*Material provided:*
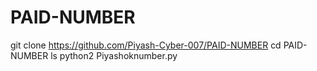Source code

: # PAID-NUMBER

git clone https://github.com/Piyash-Cyber-007/PAID-NUMBER
cd PAID-NUMBER
ls
python2 Piyashoknumber.py
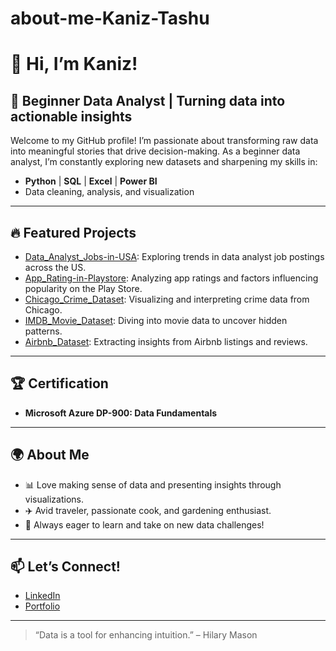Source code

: # about-me-Kaniz-Tashu
# 👋 Hi, I’m Kaniz!

## 🌱 Beginner Data Analyst | Turning data into actionable insights

Welcome to my GitHub profile! I’m passionate about transforming raw data into meaningful stories that drive decision-making. As a beginner data analyst, I’m constantly exploring new datasets and sharpening my skills in:

- **Python** | **SQL** | **Excel** | **Power BI**
- Data cleaning, analysis, and visualization

---

## 🔥 Featured Projects

- [Data_Analyst_Jobs-in-USA](https://github.com/kaniz789/Data_Analyst_Jobs-in-USA): Exploring trends in data analyst job postings across the US.
- [App_Rating-in-Playstore](https://github.com/kaniz789/App_Rating-in-Playstore): Analyzing app ratings and factors influencing popularity on the Play Store.
- [Chicago_Crime_Dataset](https://github.com/kaniz789/Chicago_Crime_Dataset): Visualizing and interpreting crime data from Chicago.
- [IMDB_Movie_Dataset](https://github.com/kaniz789/IMDB_Movie_Dataset): Diving into movie data to uncover hidden patterns.
- [Airbnb_Dataset](https://github.com/kaniz789/Airbnb_Dataset): Extracting insights from Airbnb listings and reviews.

---

## 🏆 Certification

- **Microsoft Azure DP-900: Data Fundamentals**

---

## 🌍 About Me

- 📊 Love making sense of data and presenting insights through visualizations.
- ✈️ Avid traveler, passionate cook, and gardening enthusiast.
- 🚀 Always eager to learn and take on new data challenges!

---

## 📫 Let’s Connect!

- [LinkedIn](#) <!-- Add your LinkedIn link here if desired -->
- [Portfolio](#) <!-- Add your portfolio link here if you have one -->

---

> “Data is a tool for enhancing intuition.” – Hilary Mason
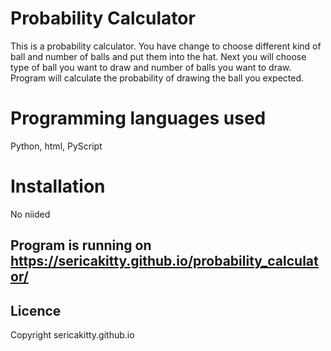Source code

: # Probability Calculator

This is a probability calculator.
You have change to choose different kind of ball and number of balls and put them into the hat.
Next you will choose type of ball you want to draw and number of balls you want to draw.
Program will calculate the probability of drawing the ball you expected.

# Programming languages used

Python, html, PyScript

# Installation

No niided

## Program is running on https://sericakitty.github.io/probability_calculator/

## Licence

Copyright sericakitty.github.io
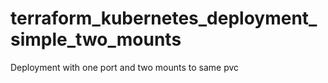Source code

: # terraform_kubernetes_deployment_simple_two_mounts
Deployment with one port and two mounts to same pvc

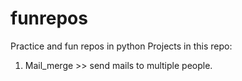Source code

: # funrepos
Practice and fun repos in python
Projects in this repo:
1. Mail_merge >> send mails to multiple people.
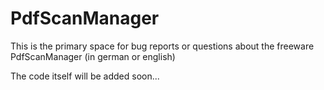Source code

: # PdfScanManager

This is the primary space for bug reports or questions about the freeware PdfScanManager (in german or english)

The code itself will be added soon...
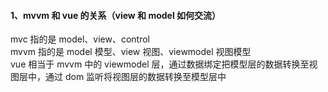 #### 1、mvvm 和 vue 的关系（view 和 model 如何交流）

mvc 指的是 model、view、control  
mvvm 指的是 model 模型、view 视图、viewmodel 视图模型  
vue 相当于 mvvm 中的 viewmodel 层，通过数据绑定把模型层的数据转换至视图层中，通过 dom 监听将视图层的数据转换至模型层中
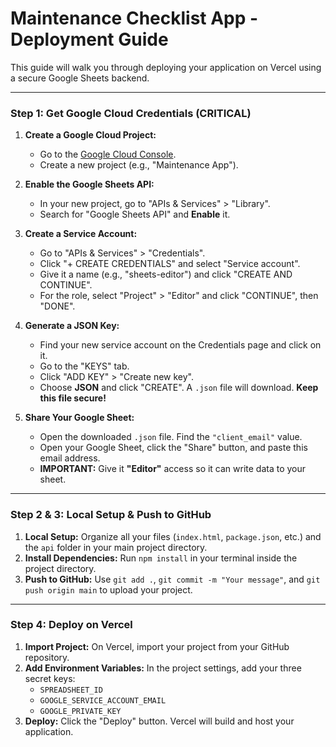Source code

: # Maintenance Checklist App - Deployment Guide

This guide will walk you through deploying your application on Vercel using a secure Google Sheets backend.

---

### **Step 1: Get Google Cloud Credentials (CRITICAL)**

1.  **Create a Google Cloud Project:**
    * Go to the [Google Cloud Console](https://console.cloud.google.com/).
    * Create a new project (e.g., "Maintenance App").

2.  **Enable the Google Sheets API:**
    * In your new project, go to "APIs & Services" > "Library".
    * Search for "Google Sheets API" and **Enable** it.

3.  **Create a Service Account:**
    * Go to "APIs & Services" > "Credentials".
    * Click "+ CREATE CREDENTIALS" and select "Service account".
    * Give it a name (e.g., "sheets-editor") and click "CREATE AND CONTINUE".
    * For the role, select "Project" > "Editor" and click "CONTINUE", then "DONE".

4.  **Generate a JSON Key:**
    * Find your new service account on the Credentials page and click on it.
    * Go to the "KEYS" tab.
    * Click "ADD KEY" > "Create new key".
    * Choose **JSON** and click "CREATE". A `.json` file will download. **Keep this file secure!**

5.  **Share Your Google Sheet:**
    * Open the downloaded `.json` file. Find the `"client_email"` value.
    * Open your Google Sheet, click the "Share" button, and paste this email address.
    * **IMPORTANT:** Give it **"Editor"** access so it can write data to your sheet.

---

### **Step 2 & 3: Local Setup & Push to GitHub**

1.  **Local Setup:** Organize all your files (`index.html`, `package.json`, etc.) and the `api` folder in your main project directory.
2.  **Install Dependencies:** Run `npm install` in your terminal inside the project directory.
3.  **Push to GitHub:** Use `git add .`, `git commit -m "Your message"`, and `git push origin main` to upload your project.

---

### **Step 4: Deploy on Vercel**

1.  **Import Project:** On Vercel, import your project from your GitHub repository.
2.  **Add Environment Variables:** In the project settings, add your three secret keys:
    * `SPREADSHEET_ID`
    * `GOOGLE_SERVICE_ACCOUNT_EMAIL`
    * `GOOGLE_PRIVATE_KEY`
3.  **Deploy:** Click the "Deploy" button. Vercel will build and host your application.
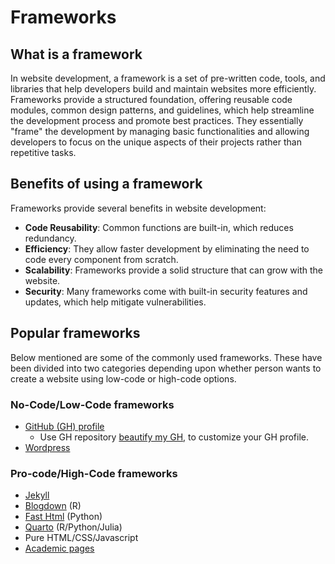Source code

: # Frameworks

## What is a framework

In website development, a framework is a set of pre-written code, tools, and
libraries that help developers build and maintain websites more efficiently.
Frameworks provide a structured foundation, offering reusable code modules,
common design patterns, and guidelines, which help streamline the development
process and promote best practices. They essentially "frame" the development by
managing basic functionalities and allowing developers to focus on the unique
aspects of their projects rather than repetitive tasks.

## Benefits of using a framework

Frameworks provide several benefits in website development:

* **Code Reusability**: Common functions are built-in, which
reduces redundancy.
* **Efficiency**: They allow faster development by eliminating the need
to code every component from scratch.
* **Scalability**: Frameworks provide a solid structure that can grow with the
website.
* **Security**: Many frameworks come with built-in security features and
updates, which help mitigate vulnerabilities.

## Popular frameworks

Below mentioned are some of the commonly used frameworks. These have been
divided into two categories depending upon whether person wants to create a
website using low-code or high-code options.

### No-Code/Low-Code frameworks

* [GitHub (GH) profile](https://docs.github.com/en/account-and-profile/setting-up-and-managing-your-github-profile/customizing-your-profile/about-your-profile)
  * Use GH repository [beautify my GH](<https://github.com/rzashakeri/beautify-github-profile>), to customize your GH profile.
* [Wordpress](https://wordpress.com/support/five-step-website-setup/)

### Pro-code/High-Code frameworks

* [Jekyll](https://jekyllrb.com/)
* [Blogdown](https://bookdown.org/yihui/blogdown/) (R)
* [Fast Html](https://fastht.ml/) (Python)
* [Quarto](https://quarto.org/docs/gallery/#websites) (R/Python/Julia)
* Pure HTML/CSS/Javascript
* [Academic pages](https://github.com/academicpages/academicpages.github.io)
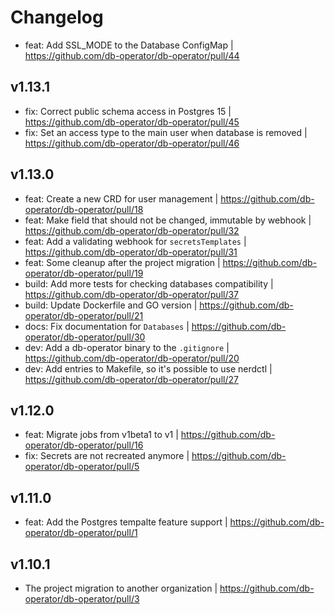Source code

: # Changelog

- feat: Add SSL_MODE to the Database ConfigMap | https://github.com/db-operator/db-operator/pull/44

## v1.13.1
- fix: Correct public schema access in Postgres 15 | https://github.com/db-operator/db-operator/pull/45 
- fix: Set an access type to the main user when database is removed | https://github.com/db-operator/db-operator/pull/46

## v1.13.0
- feat: Create a new CRD for user management | https://github.com/db-operator/db-operator/pull/18
- feat: Make field that should not be changed, immutable by webhook | https://github.com/db-operator/db-operator/pull/32
- feat: Add a validating webhook for `secretsTemplates` | https://github.com/db-operator/db-operator/pull/31
- feat: Some cleanup after the project migration | https://github.com/db-operator/db-operator/pull/19
- build: Add more tests for checking databases compatibility | https://github.com/db-operator/db-operator/pull/37
- build: Update Dockerfile and GO version | https://github.com/db-operator/db-operator/pull/21
- docs: Fix documentation for `Databases` | https://github.com/db-operator/db-operator/pull/30
- dev: Add a db-operator binary to the `.gitignore` | https://github.com/db-operator/db-operator/pull/20
- dev: Add entries to Makefile, so it's possible to use nerdctl | https://github.com/db-operator/db-operator/pull/27

## v1.12.0
- feat: Migrate jobs from v1beta1 to v1 | https://github.com/db-operator/db-operator/pull/16
- fix: Secrets are not recreated anymore | https://github.com/db-operator/db-operator/pull/5

## v1.11.0
- feat: Add the Postgres tempalte feature support | https://github.com/db-operator/db-operator/pull/1

## v1.10.1
- The project migration to another organization | https://github.com/db-operator/db-operator/pull/3

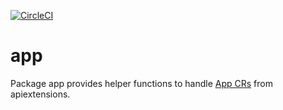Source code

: [![CircleCI](https://circleci.com/gh/giantswarm/app.svg?style=svg)](https://circleci.com/gh/giantswarm/app)

# app

Package app provides helper functions to handle [App CRs](https://github.com/giantswarm/apiextensions/tree/master/pkg/apis/application/v1alpha1) from apiextensions.
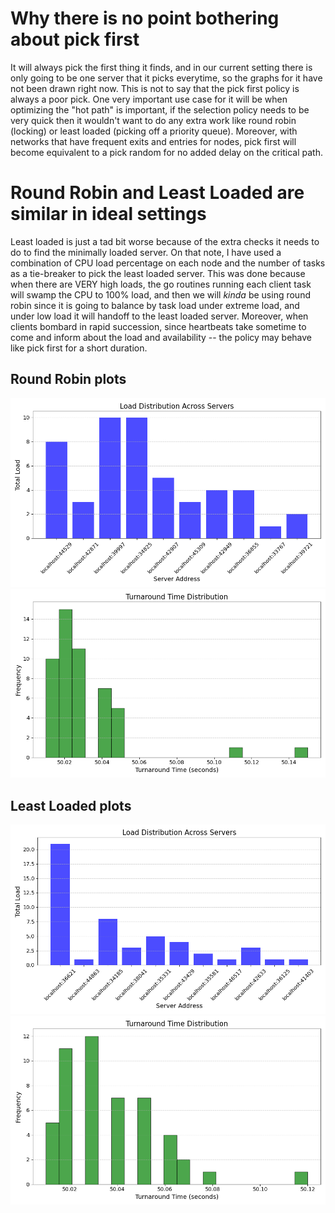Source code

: <!-- https://stackoverflow.com/questions/56766921/multiple-unary-rpc-calls-vs-long-running-bidirectional-streaming-in-grpc this is why i do unary rpc

https://www.pixelstech.net/article/1615108646-Service-discovery-with-etcd for etcd
 -->

# Why there is no point bothering about pick first

It will always pick the first thing it finds, and in our current setting there is only going to be one server that it picks everytime, so the graphs for it have not been drawn right now. This is not to say that the pick first policy is always a poor pick. One very important use case for it will be when optimizing the "hot path" is important, if the selection policy needs to be very quick then it wouldn't want to do any extra work like round robin (locking) or least loaded (picking off a priority queue). Moreover, with networks that have frequent exits and entries for nodes, pick first will become equivalent to a pick random for no added delay on the critical path.

# Round Robin and Least Loaded are similar in ideal settings

Least loaded is just a tad bit worse because of the extra checks it needs to do to find the minimally loaded server. On that note, I have used a combination of CPU load percentage on each node and the number of tasks as a tie-breaker to pick the least loaded server. This was done because when there are VERY high loads, the go routines running each client task will swamp the CPU to 100% load, and then we will _kinda_ be using round robin since it is going to balance by task load under extreme load, and under low load it will handoff to the least loaded server. Moreover, when clients bombard in rapid succession, since heartbeats take sometime to come and inform about the load and availability -- the policy may behave like pick first for a short duration.

## Round Robin plots
![rr1](docs/img/rr/server_load_distribution.png)
![rr2](docs/img/rr/turnaround_time_distribution.png)

## Least Loaded plots
![ll1](docs/img/ll/server_load_distribution.png)
![ll1](docs/img/ll/turnaround_time_distribution.png)
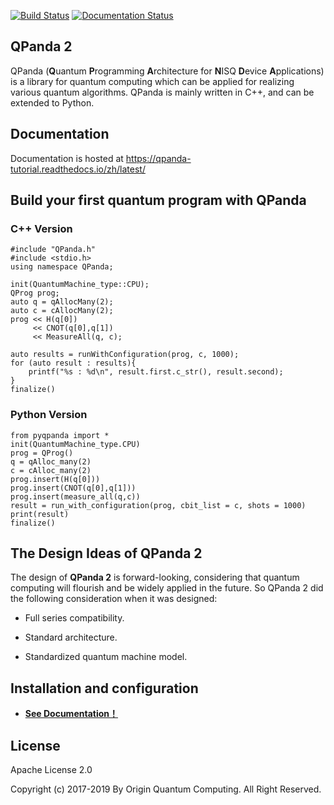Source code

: [![Build Status](https://travis-ci.org/OriginQ/QPanda-2.svg?branch=master)](https://travis-ci.org/OriginQ/QPanda-2)
[![Documentation Status](https://readthedocs.org/projects/qpanda-2/badge/?version=latest)](https://qpanda-tutorial.readthedocs.io/zh/latest/)

## QPanda 2


QPanda (**Q**uantum **P**rogramming **A**rchitecture for **N**ISQ **D**evice **A**pplications) is a library for quantum computing which can be applied for realizing various quantum algorithms. QPanda is mainly written in C++, and can be extended to Python.

## Documentation
Documentation is hosted at https://qpanda-tutorial.readthedocs.io/zh/latest/

## Build your first quantum program with QPanda

### C++ Version

    #include "QPanda.h"
    #include <stdio.h>
    using namespace QPanda;

    init(QuantumMachine_type::CPU);
    QProg prog;
    auto q = qAllocMany(2);
    auto c = cAllocMany(2);
    prog << H(q[0])
         << CNOT(q[0],q[1])
         << MeasureAll(q, c);
    
    auto results = runWithConfiguration(prog, c, 1000);
    for (auto result : results){
        printf("%s : %d\n", result.first.c_str(), result.second);
    }
    finalize()

### Python Version
    from pyqpanda import *
    init(QuantumMachine_type.CPU)
    prog = QProg()
    q = qAlloc_many(2)
    c = cAlloc_many(2)
    prog.insert(H(q[0]))
    prog.insert(CNOT(q[0],q[1]))
    prog.insert(measure_all(q,c))
    result = run_with_configuration(prog, cbit_list = c, shots = 1000)
    print(result)
    finalize()

## The Design Ideas of QPanda 2

The design of **QPanda 2** is forward-looking, considering that quantum computing will flourish and be widely applied in the future. So QPanda 2 did the following consideration when it was designed:

- Full series compatibility.

- Standard architecture.

- Standardized quantum machine model.

## Installation and configuration

-   **[See Documentation！](https://qpanda-tutorial.readthedocs.io/zh/latest/)**

 ## License
 Apache License 2.0

 Copyright (c) 2017-2019 By Origin Quantum Computing. All Right Reserved.
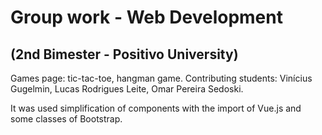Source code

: # Group work - Web Development
## (2nd Bimester - Positivo University)

Games page: tic-tac-toe, hangman game. Contributing students: Vinícius Gugelmin, Lucas Rodrigues Leite, Omar Pereira Sedoski.

It was used simplification of components with the import of Vue.js and some classes of Bootstrap.
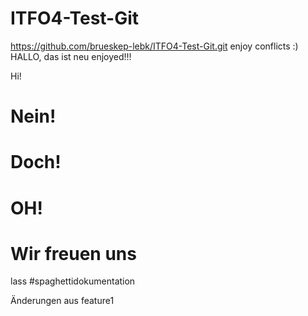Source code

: # ITFO4-Test-Git
https://github.com/brueskep-lebk/ITFO4-Test-Git.git
enjoy conflicts :)
HALLO, das ist neu
enjoyed!!!

Hi!


# Nein!
# Doch!
# OH!

# Wir freuen uns
lass
#spaghettidokumentation

Änderungen aus feature1

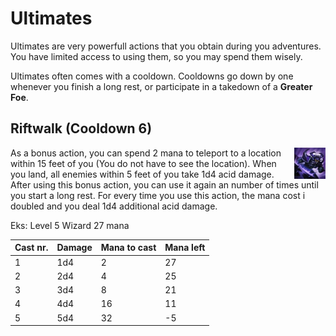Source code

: # Ultimates

Ultimates are very powerfull actions that you obtain during you adventures. You have limited access to using them, so you may spend them wisely. 

Ultimates often comes with a cooldown. Cooldowns go down by one whenever you finish a long rest, or participate in a takedown of a **Greater Foe**.

## Riftwalk (Cooldown 6) 

<img src="https://github.com/Sebastianhju/Runeterra-5e/blob/main/img%20-%20Ult/Riftwalk.png" align=right width=10% height=10%>

As a bonus action, you can spend 2 mana to teleport to a location within 15 feet of you (You do not have to see the location). 
When you land, all enemies within 5 feet of you take 1d4 acid damage. After using this bonus action, you can use it again an number of times until you start a long rest. 
For every time you use this action, the mana cost i doubled and you deal 1d4 additional acid damage. 

Eks: Level 5 Wizard 27 mana

|Cast nr.|Damage|Mana to cast|Mana left|
|---|---|---|---|
|1|1d4|2|27|
|2|2d4|4|25|
|3|3d4|8|21|
|4|4d4|16|11|
|5|5d4|32|-5|
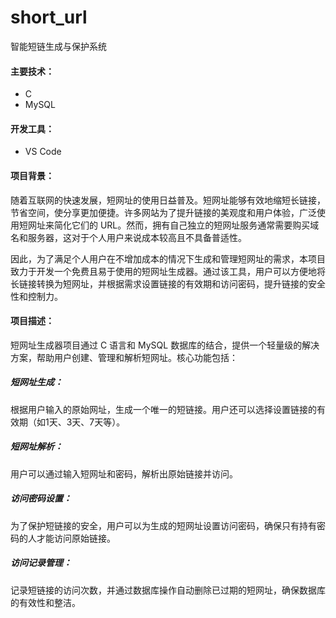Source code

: # short_url
智能短链生成与保护系统

#### 主要技术：

- C
- MySQL

#### 开发工具：

- VS Code

#### 项目背景：

随着互联网的快速发展，短网址的使用日益普及。短网址能够有效地缩短长链接，节省空间，使分享更加便捷。许多网站为了提升链接的美观度和用户体验，广泛使用短网址来简化它们的 URL。然而，拥有自己独立的短网址服务通常需要购买域名和服务器，这对于个人用户来说成本较高且不具备普适性。

因此，为了满足个人用户在不增加成本的情况下生成和管理短网址的需求，本项目致力于开发一个免费且易于使用的短网址生成器。通过该工具，用户可以方便地将长链接转换为短网址，并根据需求设置链接的有效期和访问密码，提升链接的安全性和控制力。

#### 项目描述：

短网址生成器项目通过 C 语言和 MySQL 数据库的结合，提供一个轻量级的解决方案，帮助用户创建、管理和解析短网址。核心功能包括：

##### 短网址生成：

根据用户输入的原始网址，生成一个唯一的短链接。用户还可以选择设置链接的有效期（如1天、3天、7天等）。

##### 短网址解析：

用户可以通过输入短网址和密码，解析出原始链接并访问。

##### 访问密码设置：

为了保护短链接的安全，用户可以为生成的短网址设置访问密码，确保只有持有密码的人才能访问原始链接。

##### 访问记录管理：

记录短链接的访问次数，并通过数据库操作自动删除已过期的短网址，确保数据库的有效性和整洁。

*What to do:* Only a number is expected here: the tally of lines above that contain "user". Please write nothing more.

*Output of the task:* 2